> _Assignment_: Every line of the material must be given again verbatim. Skip the images.

> _Exercise data_:
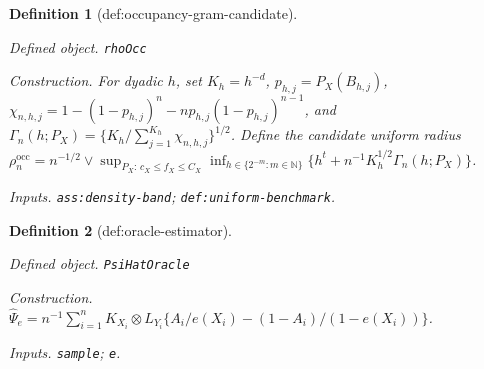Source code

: \documentclass{article}
\newtheorem{definition}{Definition}
\begin{document}
\begin{definition}[def:occupancy-gram-candidate]\label{def:occupancy-gram-candidate}
\par\smallskip\noindent\emph{Defined object.} \texttt{rhoOcc}
\par\smallskip\noindent\emph{Construction.} For dyadic \(h\), set \(K_h=h^{-d}\), \(p_{h,j}=P_X(B_{h,j})\), \(\chi_{n,h,j}=1-(1-p_{h,j})^n-np_{h,j}(1-p_{h,j})^{n-1}\), and \(\Gamma_n(h;P_X)=\{K_h/\sum_{j=1}^{K_h}\chi_{n,h,j}\}^{1/2}\). Define the candidate uniform radius \(\rho_n^{\mathrm{occ}}=n^{-1/2}\vee\sup_{P_X:\,c_X\le f_X\le C_X}\inf_{h\in\{2^{-m}:m\in\mathbb N\}}\{h^t+n^{-1}K_h^{1/2}\Gamma_n(h;P_X)\}\).
\par\smallskip\noindent\emph{Inputs.} \texttt{ass:\allowbreak{}density-\allowbreak{}band}; \texttt{def:\allowbreak{}uniform-\allowbreak{}benchmark}.
\end{definition}

\begin{definition}[def:oracle-estimator]\label{def:oracle-estimator}
\par\smallskip\noindent\emph{Defined object.} \texttt{PsiHatOracle}
\par\smallskip\noindent\emph{Construction.} \(\widehat\Psi_e=n^{-1}\sum_{i=1}^n K_{X_i}\otimes L_{Y_i}\{A_i/e(X_i)-(1-A_i)/(1-e(X_i))\}\).
\par\smallskip\noindent\emph{Inputs.} \texttt{sample}; \texttt{e}.
\end{definition}
\end{document}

> _Your response_:
Source code

: \documentclass{article}
\newtheorem{definition}{Definition}
\begin{document}
\begin{definition}[def:occupancy-gram-candidate]\label{def:occupancy-gram-candidate}
\par\smallskip\noindent\emph{Defined object.} \texttt{rhoOcc}
\par\smallskip\noindent\emph{Construction.} For dyadic \(h\), set \(K_h=h^{-d}\), \(p_{h,j}=P_X(B_{h,j})\), \(\chi_{n,h,j}=1-(1-p_{h,j})^n-np_{h,j}(1-p_{h,j})^{n-1}\), and \(\Gamma_n(h;P_X)=\{K_h/\sum_{j=1}^{K_h}\chi_{n,h,j}\}^{1/2}\). Define the candidate uniform radius \(\rho_n^{\mathrm{occ}}=n^{-1/2}\vee\sup_{P_X:\,c_X\le f_X\le C_X}\inf_{h\in\{2^{-m}:m\in\mathbb N\}}\{h^t+n^{-1}K_h^{1/2}\Gamma_n(h;P_X)\}\).
\par\smallskip\noindent\emph{Inputs.} \texttt{ass:\allowbreak{}density-\allowbreak{}band}; \texttt{def:\allowbreak{}uniform-\allowbreak{}benchmark}.
\end{definition}

\begin{definition}[def:oracle-estimator]\label{def:oracle-estimator}
\par\smallskip\noindent\emph{Defined object.} \texttt{PsiHatOracle}
\par\smallskip\noindent\emph{Construction.} \(\widehat\Psi_e=n^{-1}\sum_{i=1}^n K_{X_i}\otimes L_{Y_i}\{A_i/e(X_i)-(1-A_i)/(1-e(X_i))\}\).
\par\smallskip\noindent\emph{Inputs.} \texttt{sample}; \texttt{e}.
\end{definition}
\end{document}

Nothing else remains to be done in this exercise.